I fell down the rabbit hole. I found some machine learning algos to guess but I wanted an exact answer. After some more research I realized I really have a substring that I am trying to match against a list of stings. My problem can be restated as the length of the Longest Common Substring of the list of Strings plus 1. In my first round I checked the “Longest common subsequence”. I dismissed it as the subsequence is not what I am looking for. After trying to explain my problem to some other people is when I realized I had a substring problem. The elements are not characters but numbers. But they can be mapped to characters and the sets can be mapped to strings. So found the underlying problem.
A solution
One solution to find the longest common substring of a set of strings is to build a generalized suffix tree. A suffix tree is a trie data structure allowing the storage of all substrings of a given string in linear space. The exact definition is below. A suffix tree holds one strings. The generalized suffix tree holds a set of strings.
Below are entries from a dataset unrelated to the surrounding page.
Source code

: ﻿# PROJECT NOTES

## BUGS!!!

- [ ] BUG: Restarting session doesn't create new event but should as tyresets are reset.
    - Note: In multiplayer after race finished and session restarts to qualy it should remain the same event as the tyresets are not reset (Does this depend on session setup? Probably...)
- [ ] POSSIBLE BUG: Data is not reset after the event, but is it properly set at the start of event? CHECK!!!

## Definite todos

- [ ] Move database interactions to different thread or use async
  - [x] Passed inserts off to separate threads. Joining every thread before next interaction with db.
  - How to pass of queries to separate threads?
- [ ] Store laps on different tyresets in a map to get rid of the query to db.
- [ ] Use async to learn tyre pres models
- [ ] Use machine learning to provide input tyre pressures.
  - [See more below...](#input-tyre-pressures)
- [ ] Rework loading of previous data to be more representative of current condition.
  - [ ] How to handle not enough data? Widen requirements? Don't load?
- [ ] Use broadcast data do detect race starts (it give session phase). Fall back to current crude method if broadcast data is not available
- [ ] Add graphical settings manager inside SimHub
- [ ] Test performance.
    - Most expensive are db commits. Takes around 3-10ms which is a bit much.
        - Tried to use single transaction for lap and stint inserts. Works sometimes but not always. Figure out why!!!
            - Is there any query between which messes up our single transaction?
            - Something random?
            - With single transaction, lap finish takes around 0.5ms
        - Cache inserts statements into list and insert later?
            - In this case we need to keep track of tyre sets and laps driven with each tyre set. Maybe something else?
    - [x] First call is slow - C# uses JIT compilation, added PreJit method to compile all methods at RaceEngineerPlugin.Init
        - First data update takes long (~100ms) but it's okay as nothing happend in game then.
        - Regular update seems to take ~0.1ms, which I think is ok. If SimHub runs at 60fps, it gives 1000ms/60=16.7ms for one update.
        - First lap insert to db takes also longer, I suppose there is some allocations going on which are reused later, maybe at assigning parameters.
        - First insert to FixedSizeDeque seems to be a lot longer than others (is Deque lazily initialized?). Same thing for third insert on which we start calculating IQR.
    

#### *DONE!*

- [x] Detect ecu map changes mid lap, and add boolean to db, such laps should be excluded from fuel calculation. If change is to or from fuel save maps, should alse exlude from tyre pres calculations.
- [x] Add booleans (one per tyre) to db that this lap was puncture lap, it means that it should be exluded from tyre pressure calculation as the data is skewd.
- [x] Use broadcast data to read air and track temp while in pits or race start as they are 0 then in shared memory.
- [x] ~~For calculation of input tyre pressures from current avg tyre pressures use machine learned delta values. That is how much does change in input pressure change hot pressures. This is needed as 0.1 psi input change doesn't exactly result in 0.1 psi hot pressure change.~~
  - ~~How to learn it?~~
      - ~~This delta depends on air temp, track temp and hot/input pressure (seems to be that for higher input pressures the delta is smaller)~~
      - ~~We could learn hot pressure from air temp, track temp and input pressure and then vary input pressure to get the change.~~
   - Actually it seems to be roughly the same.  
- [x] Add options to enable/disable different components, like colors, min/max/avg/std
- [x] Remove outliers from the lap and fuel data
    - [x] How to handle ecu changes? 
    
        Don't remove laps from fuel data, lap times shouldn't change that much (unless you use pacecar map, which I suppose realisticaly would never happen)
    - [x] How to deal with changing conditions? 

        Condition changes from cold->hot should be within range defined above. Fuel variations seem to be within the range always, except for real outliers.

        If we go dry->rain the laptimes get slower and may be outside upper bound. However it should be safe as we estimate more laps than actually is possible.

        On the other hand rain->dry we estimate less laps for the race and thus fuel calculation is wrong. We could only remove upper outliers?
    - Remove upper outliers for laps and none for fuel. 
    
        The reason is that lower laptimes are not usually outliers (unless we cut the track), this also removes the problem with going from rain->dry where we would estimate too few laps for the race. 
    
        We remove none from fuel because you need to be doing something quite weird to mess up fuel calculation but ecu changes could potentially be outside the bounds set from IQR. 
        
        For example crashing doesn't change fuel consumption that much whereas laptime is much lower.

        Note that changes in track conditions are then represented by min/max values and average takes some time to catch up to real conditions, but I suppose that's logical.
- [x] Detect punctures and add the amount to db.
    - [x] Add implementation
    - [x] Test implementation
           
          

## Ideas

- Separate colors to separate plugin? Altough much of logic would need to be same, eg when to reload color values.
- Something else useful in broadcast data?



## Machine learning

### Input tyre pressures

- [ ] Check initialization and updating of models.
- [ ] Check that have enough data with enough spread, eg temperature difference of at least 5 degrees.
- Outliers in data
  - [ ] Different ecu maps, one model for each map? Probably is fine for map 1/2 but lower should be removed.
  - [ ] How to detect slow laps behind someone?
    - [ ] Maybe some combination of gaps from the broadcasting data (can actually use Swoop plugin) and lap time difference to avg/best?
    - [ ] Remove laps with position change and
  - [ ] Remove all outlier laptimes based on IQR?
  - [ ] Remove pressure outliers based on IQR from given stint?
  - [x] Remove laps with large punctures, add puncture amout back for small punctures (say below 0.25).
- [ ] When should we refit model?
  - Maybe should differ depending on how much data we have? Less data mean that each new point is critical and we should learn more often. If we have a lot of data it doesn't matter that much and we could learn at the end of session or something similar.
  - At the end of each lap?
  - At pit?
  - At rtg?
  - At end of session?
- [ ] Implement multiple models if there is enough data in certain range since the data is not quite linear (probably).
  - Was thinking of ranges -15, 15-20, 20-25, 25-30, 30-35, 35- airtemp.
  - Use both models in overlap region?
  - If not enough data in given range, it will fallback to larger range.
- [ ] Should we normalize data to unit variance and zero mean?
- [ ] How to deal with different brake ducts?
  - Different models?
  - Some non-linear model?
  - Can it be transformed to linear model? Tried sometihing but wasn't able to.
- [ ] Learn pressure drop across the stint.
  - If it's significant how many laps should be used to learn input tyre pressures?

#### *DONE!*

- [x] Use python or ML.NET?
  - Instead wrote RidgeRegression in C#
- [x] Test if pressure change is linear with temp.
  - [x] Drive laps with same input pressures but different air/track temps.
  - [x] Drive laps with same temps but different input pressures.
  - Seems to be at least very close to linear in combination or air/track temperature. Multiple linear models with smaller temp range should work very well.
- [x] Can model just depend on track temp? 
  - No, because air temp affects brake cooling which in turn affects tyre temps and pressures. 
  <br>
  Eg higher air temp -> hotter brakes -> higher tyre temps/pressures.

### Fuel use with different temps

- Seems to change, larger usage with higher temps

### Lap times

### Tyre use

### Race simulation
To find the longest common substring you search for the deepest internal node which has a leaf node from all the strings in the set in the subtree below.
Suffix Tree Definition
- A suffix tree ST for an m-character string S is a rooted directed tree with exactly m leaves numbered 1 to m.
- Each internal node, other than the root, has at least two children and each edge is labeled with a nonempty substring of S.
- A suffix tree ST for an m-character string S is a rooted directed tree with exactly m leaves numbered 1 to m.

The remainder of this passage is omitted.